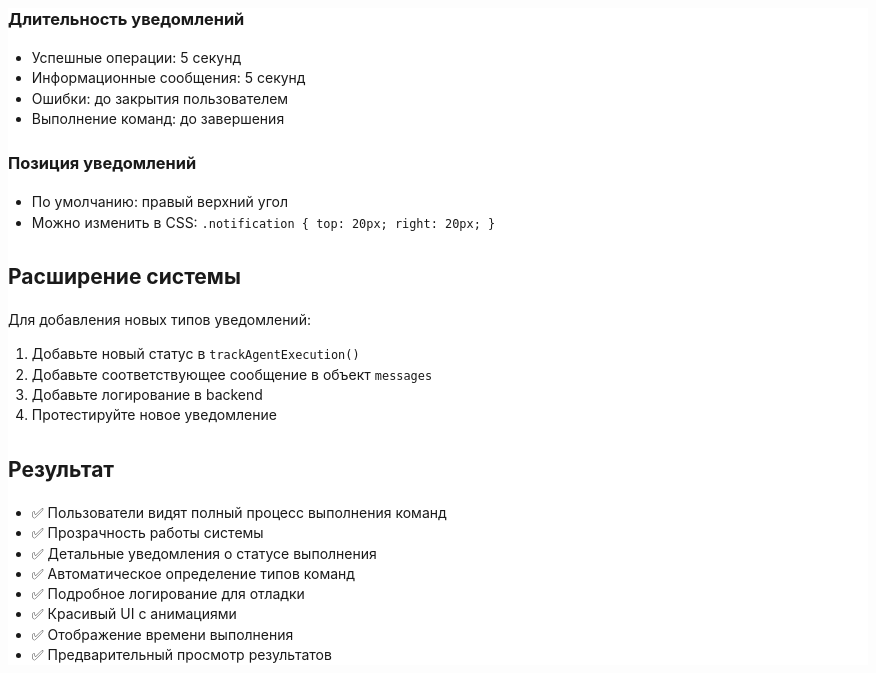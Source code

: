 ### Длительность уведомлений
- Успешные операции: 5 секунд
- Информационные сообщения: 5 секунд
- Ошибки: до закрытия пользователем
- Выполнение команд: до завершения

### Позиция уведомлений
- По умолчанию: правый верхний угол
- Можно изменить в CSS: `.notification { top: 20px; right: 20px; }`

## Расширение системы

Для добавления новых типов уведомлений:

1. Добавьте новый статус в `trackAgentExecution()`
2. Добавьте соответствующее сообщение в объект `messages`
3. Добавьте логирование в backend
4. Протестируйте новое уведомление

## Результат

- ✅ Пользователи видят полный процесс выполнения команд
- ✅ Прозрачность работы системы
- ✅ Детальные уведомления о статусе выполнения
- ✅ Автоматическое определение типов команд
- ✅ Подробное логирование для отладки
- ✅ Красивый UI с анимациями
- ✅ Отображение времени выполнения
- ✅ Предварительный просмотр результатов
***
**Requirement:** The answer is the line containing "1. Добавьте новый" together with every line after it in the records, repeated exactly and with nothing else.

**Result of the task:**
1. Добавьте новый статус в `trackAgentExecution()`
2. Добавьте соответствующее сообщение в объект `messages`
3. Добавьте логирование в backend
4. Протестируйте новое уведомление

## Результат

- ✅ Пользователи видят полный процесс выполнения команд
- ✅ Прозрачность работы системы
- ✅ Детальные уведомления о статусе выполнения
- ✅ Автоматическое определение типов команд
- ✅ Подробное логирование для отладки
- ✅ Красивый UI с анимациями
- ✅ Отображение времени выполнения
- ✅ Предварительный просмотр результатов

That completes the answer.